The code sample described in these instructions is available on GitHub. For more information about the capabilities, models, and configuration options of this task, see the Overview.
Code example
The MediaPipe Tasks example code is a basic implementation of a Image Generator app for Android. You can use the app as a starting point for your own Android app, or refer to it when modifying an existing app. The Image Generator example code is hosted on GitHub.
Download the code
The following instructions show you how to create a local copy of the example code using the git command line tool.
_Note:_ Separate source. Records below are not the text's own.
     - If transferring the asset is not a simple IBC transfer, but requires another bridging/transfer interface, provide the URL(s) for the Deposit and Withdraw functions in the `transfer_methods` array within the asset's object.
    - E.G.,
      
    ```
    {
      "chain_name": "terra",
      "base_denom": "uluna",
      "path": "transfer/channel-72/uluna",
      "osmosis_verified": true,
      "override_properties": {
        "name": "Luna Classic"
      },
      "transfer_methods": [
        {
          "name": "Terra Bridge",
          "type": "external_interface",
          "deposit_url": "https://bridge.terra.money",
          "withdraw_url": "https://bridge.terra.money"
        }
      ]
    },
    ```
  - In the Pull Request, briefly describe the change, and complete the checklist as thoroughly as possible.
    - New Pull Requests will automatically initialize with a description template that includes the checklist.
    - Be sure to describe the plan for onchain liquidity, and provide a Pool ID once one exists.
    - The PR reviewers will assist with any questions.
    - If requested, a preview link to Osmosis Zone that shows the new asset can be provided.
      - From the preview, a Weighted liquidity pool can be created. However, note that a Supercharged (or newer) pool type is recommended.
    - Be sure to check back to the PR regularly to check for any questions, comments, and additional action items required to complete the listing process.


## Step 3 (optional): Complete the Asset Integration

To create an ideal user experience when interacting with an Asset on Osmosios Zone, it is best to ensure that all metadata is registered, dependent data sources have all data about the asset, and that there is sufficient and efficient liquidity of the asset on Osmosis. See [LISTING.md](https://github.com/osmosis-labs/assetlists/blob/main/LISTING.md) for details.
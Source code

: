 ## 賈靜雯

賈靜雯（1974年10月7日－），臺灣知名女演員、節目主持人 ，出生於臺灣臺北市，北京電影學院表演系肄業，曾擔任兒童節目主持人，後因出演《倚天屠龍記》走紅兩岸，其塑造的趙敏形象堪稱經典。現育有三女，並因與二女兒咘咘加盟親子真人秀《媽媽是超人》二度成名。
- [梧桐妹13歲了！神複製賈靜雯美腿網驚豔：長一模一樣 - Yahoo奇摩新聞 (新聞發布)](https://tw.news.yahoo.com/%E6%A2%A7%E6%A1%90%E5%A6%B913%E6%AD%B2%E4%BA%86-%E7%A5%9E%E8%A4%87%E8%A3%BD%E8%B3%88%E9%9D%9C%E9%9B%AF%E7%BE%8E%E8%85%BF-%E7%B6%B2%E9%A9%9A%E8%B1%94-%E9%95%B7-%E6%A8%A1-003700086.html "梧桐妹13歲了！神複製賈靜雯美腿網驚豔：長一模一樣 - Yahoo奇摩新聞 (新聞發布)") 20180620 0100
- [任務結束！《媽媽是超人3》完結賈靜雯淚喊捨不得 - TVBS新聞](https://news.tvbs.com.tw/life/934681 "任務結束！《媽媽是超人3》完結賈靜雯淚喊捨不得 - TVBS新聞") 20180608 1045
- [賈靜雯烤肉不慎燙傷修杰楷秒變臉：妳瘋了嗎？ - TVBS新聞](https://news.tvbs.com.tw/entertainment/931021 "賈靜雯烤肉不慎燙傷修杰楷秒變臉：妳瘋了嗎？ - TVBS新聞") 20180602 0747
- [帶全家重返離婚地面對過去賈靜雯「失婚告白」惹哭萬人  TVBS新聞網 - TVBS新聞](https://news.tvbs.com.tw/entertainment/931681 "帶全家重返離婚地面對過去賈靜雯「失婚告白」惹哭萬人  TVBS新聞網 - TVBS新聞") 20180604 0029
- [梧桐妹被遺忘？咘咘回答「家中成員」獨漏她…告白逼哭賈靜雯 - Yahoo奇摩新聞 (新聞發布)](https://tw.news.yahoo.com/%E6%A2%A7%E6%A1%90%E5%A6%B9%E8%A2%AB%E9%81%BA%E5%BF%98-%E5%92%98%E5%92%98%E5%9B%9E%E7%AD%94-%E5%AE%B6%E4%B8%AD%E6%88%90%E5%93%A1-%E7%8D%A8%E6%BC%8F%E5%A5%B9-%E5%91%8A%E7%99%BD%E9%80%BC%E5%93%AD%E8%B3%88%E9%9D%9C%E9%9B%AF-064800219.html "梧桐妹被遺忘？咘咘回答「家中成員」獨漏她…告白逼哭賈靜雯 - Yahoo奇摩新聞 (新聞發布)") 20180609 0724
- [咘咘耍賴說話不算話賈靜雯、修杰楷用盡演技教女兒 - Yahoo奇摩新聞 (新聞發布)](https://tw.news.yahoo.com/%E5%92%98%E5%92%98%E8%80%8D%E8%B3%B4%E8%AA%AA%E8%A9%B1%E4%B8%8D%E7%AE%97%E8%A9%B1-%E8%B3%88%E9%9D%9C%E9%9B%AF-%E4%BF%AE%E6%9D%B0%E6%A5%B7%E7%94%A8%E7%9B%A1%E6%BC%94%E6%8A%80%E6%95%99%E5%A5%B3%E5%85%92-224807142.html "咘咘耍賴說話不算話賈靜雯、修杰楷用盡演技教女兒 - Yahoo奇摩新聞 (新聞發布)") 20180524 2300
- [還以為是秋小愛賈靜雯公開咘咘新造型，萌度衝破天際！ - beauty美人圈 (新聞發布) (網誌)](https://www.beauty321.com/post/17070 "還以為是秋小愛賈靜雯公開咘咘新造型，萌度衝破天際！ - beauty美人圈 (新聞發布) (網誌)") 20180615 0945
To download the example code:
- Clone the git repository using the following command:
git clone https://github.com/google-ai-edge/mediapipe-samples
- Optionally, configure your git instance to use sparse checkout, so you have
only the files for the Image Generator example app:
cd mediapipe git sparse-checkout init --cone git sparse-checkout set examples/image_generation/android
After creating a local version of the example code, you can import the project into Android Studio and run the app. For instructions, see the Setup Guide for Android.
Key components
The following files contain the crucial code for this image generation example application:
- ImageGenerationHelper.kt: Initializes the task and handles the image generation.
- DiffusionActivity.kt: Generates images when plugins or LoRA weights are not enabled.
- PluginActivity.kt: Implements the plugin models, which enables users to provide a condition image as an input.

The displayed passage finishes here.